Das Vorhaben habe für die Bundesregierung hohe Priorität. "Wir werden zum Beispiel dafür sorgen, dass Mieterhöhungen nicht zu weit über den örtlichen Vergleichsmieten liegen dürfen. Wir werden auch regeln, dass die Kosten einer energetischen Modernisierung nur so lange auf die Miete umgelegt werden dürfen, bis sie abbezahlt sind, und nicht länger."

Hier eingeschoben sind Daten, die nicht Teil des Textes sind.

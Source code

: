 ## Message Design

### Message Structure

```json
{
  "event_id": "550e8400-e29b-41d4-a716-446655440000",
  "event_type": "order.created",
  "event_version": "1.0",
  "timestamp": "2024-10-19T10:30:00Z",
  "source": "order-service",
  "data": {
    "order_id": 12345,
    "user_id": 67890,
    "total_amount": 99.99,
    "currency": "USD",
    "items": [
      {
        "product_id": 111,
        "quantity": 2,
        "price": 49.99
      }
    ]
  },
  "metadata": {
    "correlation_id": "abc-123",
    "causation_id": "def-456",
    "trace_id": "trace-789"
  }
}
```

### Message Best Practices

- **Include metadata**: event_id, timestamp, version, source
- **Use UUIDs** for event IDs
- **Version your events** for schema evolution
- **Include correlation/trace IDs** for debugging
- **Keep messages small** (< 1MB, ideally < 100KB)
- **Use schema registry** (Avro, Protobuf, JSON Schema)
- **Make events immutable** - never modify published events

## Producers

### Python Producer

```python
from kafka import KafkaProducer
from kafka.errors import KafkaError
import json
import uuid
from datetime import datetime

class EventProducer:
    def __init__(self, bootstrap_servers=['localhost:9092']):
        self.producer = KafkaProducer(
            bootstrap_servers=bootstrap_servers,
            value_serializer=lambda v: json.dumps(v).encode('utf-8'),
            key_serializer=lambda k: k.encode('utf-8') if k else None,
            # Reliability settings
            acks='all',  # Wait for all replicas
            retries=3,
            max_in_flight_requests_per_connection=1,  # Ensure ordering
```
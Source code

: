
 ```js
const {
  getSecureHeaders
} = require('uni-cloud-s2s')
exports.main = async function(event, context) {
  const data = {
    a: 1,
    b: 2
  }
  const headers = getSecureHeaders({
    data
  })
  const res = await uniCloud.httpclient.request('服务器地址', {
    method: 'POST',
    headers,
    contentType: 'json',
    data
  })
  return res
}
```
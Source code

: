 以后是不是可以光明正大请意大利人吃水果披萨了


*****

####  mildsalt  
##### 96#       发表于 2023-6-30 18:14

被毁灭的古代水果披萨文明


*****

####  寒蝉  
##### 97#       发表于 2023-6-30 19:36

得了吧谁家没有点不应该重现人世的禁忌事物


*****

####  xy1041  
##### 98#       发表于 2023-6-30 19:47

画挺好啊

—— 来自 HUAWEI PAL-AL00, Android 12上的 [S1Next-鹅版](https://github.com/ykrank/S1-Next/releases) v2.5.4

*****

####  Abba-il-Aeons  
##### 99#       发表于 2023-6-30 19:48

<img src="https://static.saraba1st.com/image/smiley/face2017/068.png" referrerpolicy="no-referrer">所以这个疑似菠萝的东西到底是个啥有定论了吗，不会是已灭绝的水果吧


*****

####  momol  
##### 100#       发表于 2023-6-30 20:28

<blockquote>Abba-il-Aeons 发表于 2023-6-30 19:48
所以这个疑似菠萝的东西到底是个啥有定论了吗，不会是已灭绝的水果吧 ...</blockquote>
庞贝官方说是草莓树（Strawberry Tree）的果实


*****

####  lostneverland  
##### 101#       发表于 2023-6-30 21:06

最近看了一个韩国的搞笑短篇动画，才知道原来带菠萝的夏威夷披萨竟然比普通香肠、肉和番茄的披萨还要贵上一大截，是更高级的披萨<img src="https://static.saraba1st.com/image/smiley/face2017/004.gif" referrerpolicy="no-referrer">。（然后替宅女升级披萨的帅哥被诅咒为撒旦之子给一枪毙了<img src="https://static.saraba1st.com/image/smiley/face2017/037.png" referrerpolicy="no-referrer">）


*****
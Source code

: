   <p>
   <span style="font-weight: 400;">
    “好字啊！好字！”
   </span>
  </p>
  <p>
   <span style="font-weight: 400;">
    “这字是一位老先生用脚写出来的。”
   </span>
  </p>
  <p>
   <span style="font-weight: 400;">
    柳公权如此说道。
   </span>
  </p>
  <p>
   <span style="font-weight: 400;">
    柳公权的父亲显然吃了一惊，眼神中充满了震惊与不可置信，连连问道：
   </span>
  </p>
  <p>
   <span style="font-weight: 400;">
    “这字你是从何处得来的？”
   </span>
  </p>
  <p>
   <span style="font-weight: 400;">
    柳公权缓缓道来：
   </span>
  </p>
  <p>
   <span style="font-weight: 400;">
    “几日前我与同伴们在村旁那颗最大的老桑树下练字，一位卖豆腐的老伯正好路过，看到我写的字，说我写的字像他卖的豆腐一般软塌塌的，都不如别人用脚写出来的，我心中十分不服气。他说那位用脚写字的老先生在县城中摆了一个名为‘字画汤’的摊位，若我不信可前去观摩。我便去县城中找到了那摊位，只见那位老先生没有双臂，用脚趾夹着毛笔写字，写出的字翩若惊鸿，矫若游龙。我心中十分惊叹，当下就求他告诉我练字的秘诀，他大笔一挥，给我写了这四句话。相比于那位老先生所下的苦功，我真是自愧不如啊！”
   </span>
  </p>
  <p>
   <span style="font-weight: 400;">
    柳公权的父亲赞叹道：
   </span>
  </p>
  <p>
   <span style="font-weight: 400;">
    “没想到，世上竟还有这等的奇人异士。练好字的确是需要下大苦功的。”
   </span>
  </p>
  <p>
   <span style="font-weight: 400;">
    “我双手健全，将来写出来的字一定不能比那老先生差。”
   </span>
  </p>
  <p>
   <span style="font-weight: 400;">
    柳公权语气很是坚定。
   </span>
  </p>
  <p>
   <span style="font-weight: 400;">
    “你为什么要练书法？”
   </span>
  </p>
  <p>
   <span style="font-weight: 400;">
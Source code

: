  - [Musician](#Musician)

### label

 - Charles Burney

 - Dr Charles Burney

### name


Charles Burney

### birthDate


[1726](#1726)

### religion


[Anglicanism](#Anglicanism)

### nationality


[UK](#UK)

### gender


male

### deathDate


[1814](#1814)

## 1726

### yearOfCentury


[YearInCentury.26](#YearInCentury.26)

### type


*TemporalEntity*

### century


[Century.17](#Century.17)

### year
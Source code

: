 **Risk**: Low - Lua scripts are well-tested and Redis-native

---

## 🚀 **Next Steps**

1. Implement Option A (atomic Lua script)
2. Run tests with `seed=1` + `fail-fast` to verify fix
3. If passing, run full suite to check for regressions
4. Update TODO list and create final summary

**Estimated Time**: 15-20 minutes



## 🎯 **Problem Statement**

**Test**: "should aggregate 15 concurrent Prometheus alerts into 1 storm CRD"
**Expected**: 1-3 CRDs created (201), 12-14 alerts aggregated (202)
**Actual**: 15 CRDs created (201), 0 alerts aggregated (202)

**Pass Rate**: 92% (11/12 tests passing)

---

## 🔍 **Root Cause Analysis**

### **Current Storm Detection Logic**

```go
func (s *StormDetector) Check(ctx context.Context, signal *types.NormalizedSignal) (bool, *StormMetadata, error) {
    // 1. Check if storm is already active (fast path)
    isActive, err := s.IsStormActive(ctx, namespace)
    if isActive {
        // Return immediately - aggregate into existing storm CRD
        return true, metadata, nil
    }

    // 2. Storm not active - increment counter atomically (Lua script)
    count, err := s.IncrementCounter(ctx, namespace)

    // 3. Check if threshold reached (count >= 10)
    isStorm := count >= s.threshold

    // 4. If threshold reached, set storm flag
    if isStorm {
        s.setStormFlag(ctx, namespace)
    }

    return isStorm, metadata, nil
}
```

CDU, CSU und SPD hatten sich in ihren Koalitionsverhandlungen auf die Mietpreisbremse verständigt. Vorgesehen ist, dass in angespannten Wohnungsmärkten bei einem Mieterwechsel die neue Miete maximal zehn Prozent über dem ortsüblichen Niveau liegen darf. So soll dem starken Anstieg der Mieten vor allem in Großstädten entgegengewirkt werden. Wo die Regelung genau gelten soll, müssen die Länder festlegen.